Robert Mercer is a key figure to understand. A computer scientist, Mercer made billions of dollars by applying complex algorithms and data analysis to the financial markets. The hedge fund he helps run, Renaissance Technologies, is wildly successful. By all accounts, Mercer is an extreme antigovernment right-winger. A profile in the New Yorker quoted one former Renaissance colleague as saying Mercer is “happy if people don’t trust the government. And if the President’s a bozo? He’s fine with that. He wants it to all fall down.” The New Yorker also reported that another former high-level Renaissance Technologies employee said Mercer hates Bill and me and once accused us of being part of a secret CIA drug-running scheme and of murdering our opponents. If you think these accusations sound batty, you’re right. And this man is now one of the most powerful people in America.
Breitbart is only one of the organizations Mercer and his family control. Another is Cambridge Analytica, which has gained notoriety for using Facebook data to target voters for clients such as Trump. It’s hard to separate reality from hype when it comes to Cambridge Analytica’s track record, but it seems like a mistake to underestimate Mercer. As the New Yorker put it, “Having revolutionized the use of data on Wall Street,” he “was eager to accomplish the same feat in the political realm.” There’s nothing inherently wrong with using big data and microtargeting—every campaign does it, including mine. The problem would come if the data were obtained or used improperly. After reports were published raising questions about whether Cambridge Analytica played a role in Brexit, British authorities are now investigating the company’s alleged role with Leave.eu and whether Cambridge’s techniques violated British and European privacy laws (which Cambridge denies).

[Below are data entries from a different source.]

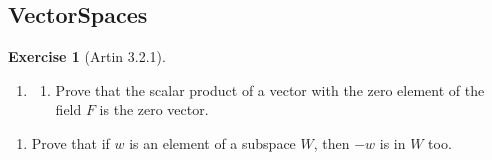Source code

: \documentclass[
]{book}
\providecommand{\tightlist}{%
  \setlength{\itemsep}{0pt}\setlength{\parskip}{0pt}}
\theoremstyle{definition}
\theoremstyle{definition}
\theoremstyle{definition}
\newtheorem{exercise}{Exercise}[chapter]
\theoremstyle{definition}
\theoremstyle{remark}
\begin{document}
\hypertarget{vectorspaces}{%
\subsection{VectorSpaces}\label{vectorspaces}}

\begin{exercise}[Artin 3.2.1]
\protect\hypertarget{exr:unnamed-chunk-276}{}\label{exr:unnamed-chunk-276}\leavevmode

\begin{enumerate}
\def\labelenumi{\arabic{enumi}.}
\setcounter{enumi}{1}
\item
  \begin{enumerate}
  \def\labelenumii{(\alph{enumii})}
  \tightlist
  \item
    Prove that the scalar product of a vector with the zero element of the field \(F\) is the zero vector.
  \end{enumerate}
\end{enumerate}

\begin{enumerate}
\def\labelenumi{(\alph{enumi})}
\setcounter{enumi}{1}
\tightlist
\item
  Prove that if \(w\) is an element of a subspace \(W\), then \(-w\) is in \(W\) too.
\end{enumerate}

\end{exercise}
\end{document}
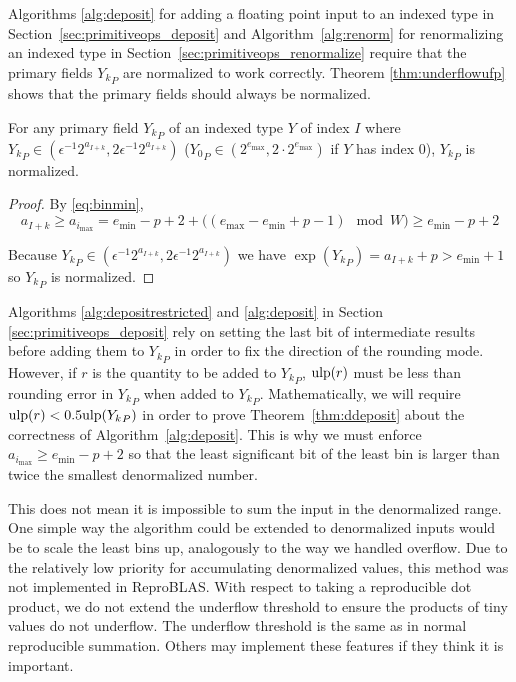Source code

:       Algorithms \ref{alg:deposit} for adding a floating point input to an
      indexed type in Section~\ref{sec:primitiveops_deposit} and
      Algorithm~\ref{alg:renorm} for renormalizing an indexed type in
      Section~\ref{sec:primitiveops_renormalize} require that the primary
      fields ${Y_k}_P$ are normalized to work correctly. Theorem
      \ref{thm:underflowufp} shows that the primary fields should always be
      normalized.

      \begin{samepage}
      \begin{thm}
        For any primary field ${Y_k}_P$ of an indexed type $Y$ of index $I$ where ${Y_k}_P \in (\epsilon^{-1} 2^{a_{I + k}}, 2 \epsilon^{-1} 2^{a_{I + k}})$ (${Y_0}_P \in (2^{e_{\max}}, 2 \cdot 2^{e_{\max}})$ if $Y$ has index 0), ${Y_k}_P$ is normalized.
        \label{thm:underflowufp}
      \end{thm}
      \end{samepage}

      \begin{proof}
        By \eqref{eq:binmin},
        \[
        a_{I + k} \geq a_{i_{\max}} = e_{\min} - p + 2 + \bigl((e_{\max} - e_{\min} + p - 1) \mod W\bigr) \geq e_{\min} - p + 2
        \]

        Because ${Y_k}_P \in (\epsilon^{-1} 2^{a_{I + k}}, 2 \epsilon^{-1} 2^{a_{I + k}})$ we have $\exp({Y_k}_P) = a_{I + k} + p > e_{\min} + 1$ so ${Y_k}_P$ is normalized.
      \end{proof}

      Algorithms \ref{alg:depositrestricted} and \ref{alg:deposit} in Section \ref{sec:primitiveops_deposit} rely on
      setting the last bit of intermediate results before adding them to
      ${Y_k}_P$ in order to fix the direction of the rounding mode. However, if
      $r$ is the quantity to be added to ${Y_k}_P$, $\text{ulp}(r)$ must be less than
      rounding error in ${Y_k}_P$ when added to ${Y_k}_P$.
      Mathematically, we will require $\text{ulp}(r) < 0.5\text{ulp}({Y_k}_P)$ in order to
      prove Theorem~\ref{thm:ddeposit} about the correctness of
      Algorithm~\ref{alg:deposit}.  This is why we must enforce $a_{i_{\max}}
      \geq e_{\min} - p + 2$ so that the least significant bit of the least bin
      is larger than twice the smallest denormalized number.

      This does not mean it is impossible to sum the input in the denormalized range. One simple way
      the algorithm could be extended to denormalized inputs would be to scale
      the least bins up, analogously to the way we handled overflow. Due to the
      relatively low priority for accumulating denormalized values, this method
      was not implemented in ReproBLAS. With respect to taking a reproducible dot product, we do not extend the underflow threshold to ensure the products of tiny values do not underflow. The underflow threshold is the same as in normal reproducible summation. Others may implement these features if they think it is important.



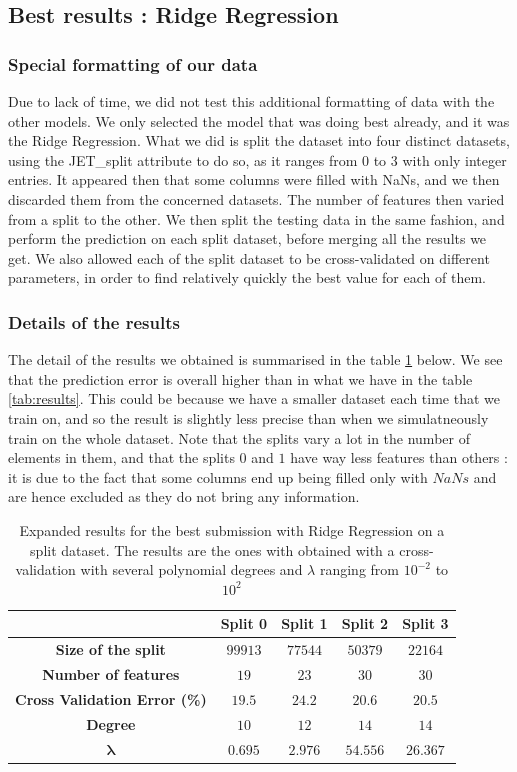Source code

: \documentclass[10pt,conference,compsocconf]{IEEEtran}
\begin{document}
\subsection{Best results : Ridge Regression}
\subsubsection{Special formatting of our data}
Due to lack of time, we did not test this additional formatting of data with the other models. We only selected the model that was doing best already, and it was the Ridge Regression. What we did is split the dataset into four distinct datasets, using the JET\_split attribute to do so, as it ranges from $0$ to $3$ with only integer entries. It appeared then that some columns were filled with NaNs, and we then discarded them from the concerned datasets. The number of features then varied from a split to the other. We then split the testing data in the same fashion, and perform the prediction on each split dataset, before merging all the results we get. We also allowed each of the split dataset to be cross-validated on different parameters, in order to find relatively quickly the best value for each of them.


\subsubsection{Details of the results}
The detail of the results we obtained is summarised in the table \ref{tab:RR} below. We see that the prediction error is overall higher than in what we have in the table \ref{tab:results}. This could be because we have a smaller dataset each time that we train on, and so the result is slightly less precise than when we simulatneously train on the whole dataset. Note that the splits vary a lot in the number of elements in them, and that the splits $0$ and $1$ have way less features than others : it is due to the fact that some columns end up being filled only with $NaNs$ and are hence excluded as they do not bring any information.

\begin{table}[!ht]
	\centering
	\begin{tabular}{c||c|c|c|c}
		&\textbf{Split 0} & \textbf{Split 1} & \textbf{Split 2}& \textbf{Split 3}\\
		\hline
		\textbf{Size of the split} & $99913$ & $77544$& $50379$ & $22164$\\
		\hline
		\textbf{Number of features} & $19$ & $23$ & $30$ & $30$ \\
		\hline
		\textbf{Cross Validation Error (\%)} & $19.5$&$24.2$&$20.6$&$20.5$\\
		\hline
		\textbf{Degree} & $10$ & $12$ & $14$ & $14$ \\
		\hline
		{$\mathbf{\lambda}$} & $0.695$ & $2.976$ & $54.556$ & $26.367$\\
	\end{tabular}
	\caption{Expanded results for the best submission with Ridge Regression on a split dataset. The results are the ones with obtained with a cross-validation with several polynomial degrees and $\lambda$ ranging from $10^{-2}$ to $10^{2}$}
	\label{tab:RR}
\end{table}
\end{document}
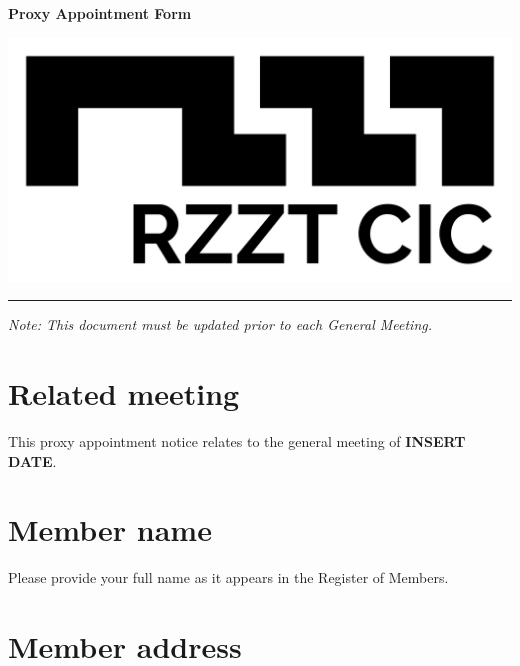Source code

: \documentclass[a4paper,10pt]{article}
\begin{document}
\thispagestyle{firstpage}

\begin{Form}

\begin{minipage}[b]{0.75\textwidth}
  \raggedright
  \LARGE{\textbf{Proxy Appointment Form}}
  \vspace{0.05em}
\end{minipage}
%
\begin{minipage}[b]{0.25\textwidth}
  \raggedleft
  \includegraphics[width=1\textwidth]{logo-black.jpg}
\end{minipage}

\hrule

\vspace{2em}

\textit{Note: This document must be updated prior to each General Meeting.}

\section{Related meeting}

This proxy appointment notice relates to the general meeting of \textbf{INSERT DATE}.

\section{Member name}

Please provide your full name as it appears in the Register of Members.

\begin{framed}%
  \TextField[width=\textwidth,maxlen=75,donotscroll=true,name=forename]{ }%
\end{framed}%

\section{Member address}


\end{Form}
\end{document}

Mercer is not alone. The Koch brothers, who run the second-largest privately held company in America, with extensive oil and gas holdings, have also invested huge sums of money, which has eroded the public’s grasp on reality and advanced their ideological agenda. For example, they’ve spent tens of millions of dollars to fund a network of think tanks, foundations, and advocacy organizations to promote the false science of climate change denial and their agenda. We can expect more of that as the Kochs prepare to spend whatever it takes to consolidate their hold on state governments and expand their power in Washington.
And let’s not forget Donald Trump himself. It took a little while for Mercer, the Kochs, and Fox News to realize that Trump could help take their war on truth to the next level, but their eventual support for his candidacy was invaluable. In many ways, Trump is the embodiment of everything they had been working toward, and the perfect Trojan horse for Putin. The journalist Masha Gessen, who covers Putin extensively, has observed: “It’s not just that both Putin and Trump lie, it is that they lie in the same way and for the same purpose: blatantly, to assert power over truth itself.”
What Now?
In a Senate hearing in June 2017, Senator Angus King of Maine asked Jim Comey, “Was the Russian activity in the 2016 election a one-off proposition? Or is this part of a long-term strategy? Will they be back?”

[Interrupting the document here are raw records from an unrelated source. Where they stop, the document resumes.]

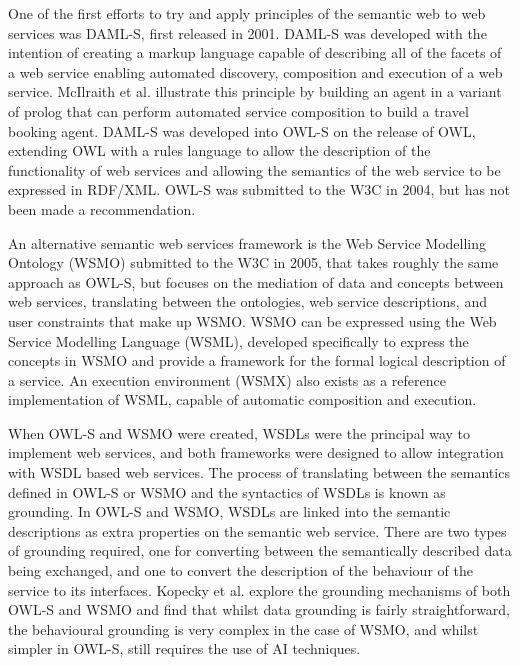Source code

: One of the first efforts to try and apply principles of the semantic web to web
services was DAML-S, first released in 2001. DAML-S was developed with the
intention of creating a markup language capable of describing all of the facets
of a web service enabling automated discovery, composition and execution of a
web service. McIlraith et al. illustrate this principle by building an agent in
a variant of prolog that can perform automated service composition to build a
travel booking agent\cite{mcilraith_semantic_2001}. DAML-S was developed into
OWL-S on the release of OWL, extending OWL with a rules language to allow
the description of the functionality of web services and allowing the semantics
of the web service to be expressed in RDF/XML. OWL-S was submitted to the W3C in
2004, but has not been made a recommendation.

An alternative semantic web services framework is the Web Service Modelling
Ontology (WSMO) submitted to the W3C in 2005, that takes roughly the same
approach as OWL-S, but focuses on the mediation of data and concepts between
web services, translating between the ontologies, web service descriptions, and
user constraints that make up WSMO. WSMO can be expressed using the Web Service
Modelling Language (WSML), developed specifically to express the concepts in WSMO and
provide a framework for the formal logical description of a service. An
execution environment (WSMX) also exists as a reference implementation of WSML,
capable of automatic composition and execution.

When OWL-S and WSMO were created, WSDLs were the principal way to implement web
services, and both frameworks were designed to allow integration with WSDL based
web services\cite{martin_bringing_2007-1}\cite{roman_web_2005}. 
The process of translating between the semantics defined
in OWL-S or WSMO and the syntactics of WSDLs is known as grounding. In
OWL-S and WSMO, WSDLs are linked into the semantic descriptions as extra
properties on the semantic web service. There are two types of grounding
required, one for converting between the semantically described data being
exchanged, and one to convert the description of the behaviour of the service to
its interfaces. Kopecky et al. explore the grounding mechanisms of both OWL-S
and WSMO and find that whilst data grounding is fairly straightforward, the
behavioural grounding is very complex in the case of WSMO, and whilst simpler in
OWL-S, still requires the use of AI techniques\cite{kopecky_semantic_2006}.

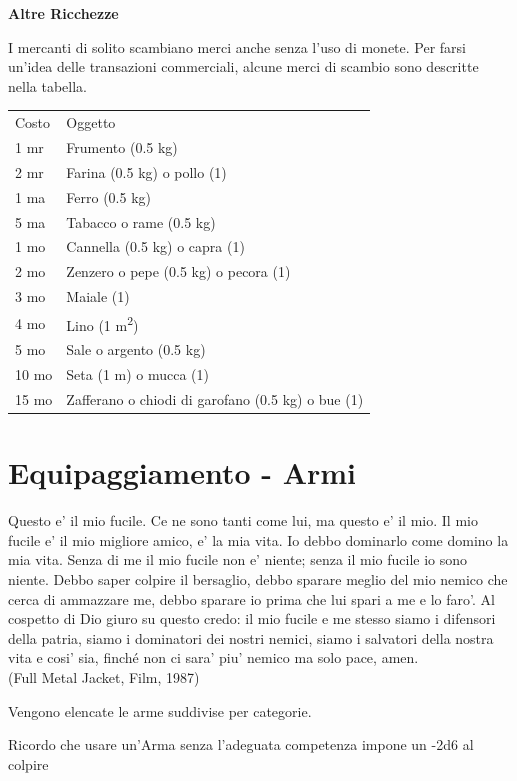 \documentclass[a4paper,11pt,twoside,openany]{dndbook}
\begin{document}
{\textbf{Altre Ricchezze}

I mercanti di solito scambiano merci anche senza l'uso di monete.
Per farsi un'idea delle transazioni commerciali, alcune merci di scambio
sono descritte nella tabella.

\begin{tabular}[c]{@{}ll@{}}
\toprule 
Costo & Oggetto\tabularnewline
1 mr & Frumento (0.5 kg)\tabularnewline
2 mr & Farina (0.5 kg) o pollo (1)\tabularnewline
1 ma & Ferro (0.5 kg)\tabularnewline
5 ma & Tabacco o rame (0.5 kg)\tabularnewline
1 mo & Cannella (0.5 kg) o capra (1)\tabularnewline
2 mo & Zenzero o pepe (0.5 kg) o pecora (1)\tabularnewline
3 mo & Maiale (1)\tabularnewline
4 mo & Lino (1 m\textsuperscript{2})\tabularnewline
5 mo & Sale o argento (0.5 kg)\tabularnewline
10 mo & Seta (1 m) o mucca (1)\tabularnewline
15 mo & Zafferano o chiodi di garofano (0.5 kg) o bue (1)\tabularnewline
\bottomrule
\end{tabular}

\pagebreak

\section{Equipaggiamento - Armi}

\label{equipaggiamento---armi}
\begin{quotebox}
Questo e' il mio fucile. Ce ne sono tanti come lui, ma questo e' il mio. Il mio fucile e' il mio migliore amico, e' la mia vita. Io debbo dominarlo come domino la mia vita. Senza di me il mio fucile non e' niente; senza il mio fucile io sono niente. Debbo saper colpire il bersaglio, debbo sparare meglio del mio nemico che cerca di ammazzare me, debbo sparare io prima che lui spari a me e lo faro'. Al cospetto di Dio giuro su questo credo: il mio fucile e me stesso siamo i difensori della patria, siamo i dominatori dei nostri nemici, siamo i salvatori della nostra vita e cosi' sia, finché non ci sara' piu' nemico ma solo pace, amen.
\\
(Full Metal Jacket, Film, 1987)
\end{quotebox}

Vengono elencate le arme suddivise per categorie.

Ricordo che usare un'Arma senza l'adeguata competenza impone un -2d6 al colpire

}
\end{document}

“They’ll be back,” Comey replied emphatically. “It’s not a Republican thing or Democratic thing. It really is an American thing.”

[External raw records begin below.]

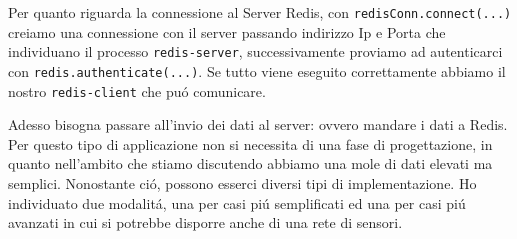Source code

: Per quanto riguarda la connessione al Server Redis,  con \texttt{redisConn.connect(...)} creiamo una connessione con il server
passando indirizzo Ip e Porta che individuano il processo \texttt{redis-server}, successivamente proviamo ad autenticarci con
\texttt{redis.authenticate(...)}. Se tutto viene eseguito correttamente abbiamo il nostro \texttt{redis-client} che puó
comunicare.

Adesso bisogna passare all'invio dei dati al server: ovvero mandare i dati a Redis.
Per questo tipo di applicazione non si necessita di una fase di progettazione, in quanto
nell'ambito che stiamo discutendo abbiamo una mole di dati elevati ma semplici.
Nonostante ció, possono esserci diversi tipi di implementazione.
Ho individuato due modalitá, una per casi piú semplificati ed una per casi piú avanzati in cui si potrebbe disporre
anche di una rete di sensori.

He returned to the point a few minutes later. “We’re talking about a foreign government that, using technical intrusion, lots of other methods, tried to shape the way we think, we vote, we act. That is a big deal. And people need to recognize it,” Comey said. “It’s not about Republicans or Democrats. They’re coming after America.”
Comey is absolutely right about this. The January 2017 Intelligence Community report called the Russian influence campaign a “new normal,” and predicted Moscow would continue attacking the United States and our allies. Given the success Putin has had, we should expect interference in future elections and even more aggressive cyber and propaganda efforts. Sure enough, since the election, there are new reports that Russia has launched cyberattacks against the U.S. military, including targeting the social media accounts of thousands of American soldiers; that hackers have penetrated companies that run American nuclear power plants; and that Russia is expanding its spy networks inside the United States.
We should also expect the right-wing war on truth to continue. As Trump faces growing political and legal challenges, he and his allies will likely intensify their efforts to delegitimize the mainstream press, the judiciary, and anyone else who threatens his preferred version of reality.
Can anything be done to meet these twin threats and protect our democracy? The answer is yes, if we take this seriously. In 1940, a time of much greater danger for our country, the writer John Buchan wrote, “We have been shaken out of our smugness and warned of a great peril, and in that warning lies our salvation. The dictators have done us a marvelous service to remind us of the true values of life.” Americans today need to be similarly alert and determined.
Here are four steps that would help.
First, we need to get to the bottom of what really happened in 2016. Investigators and the press should keep digging. Based on how things are going, it’s possible that, as often happens in Washington scandals, the alleged cover-up will become the most serious legal and political problem facing Trump. But no matter what happens, the American people will still need to know the truth about what the Russians did. Therefore, I believe the Special Counsel investigation should be complemented by an independent commission with subpoena power, like the one that investigated 9/11. It should provide a full public accounting of the attack against our country and make recommendations to improve security going forward. It’s hard to understand how Republicans, so eager to set up a special committee to go after me over Benghazi, could block such a step.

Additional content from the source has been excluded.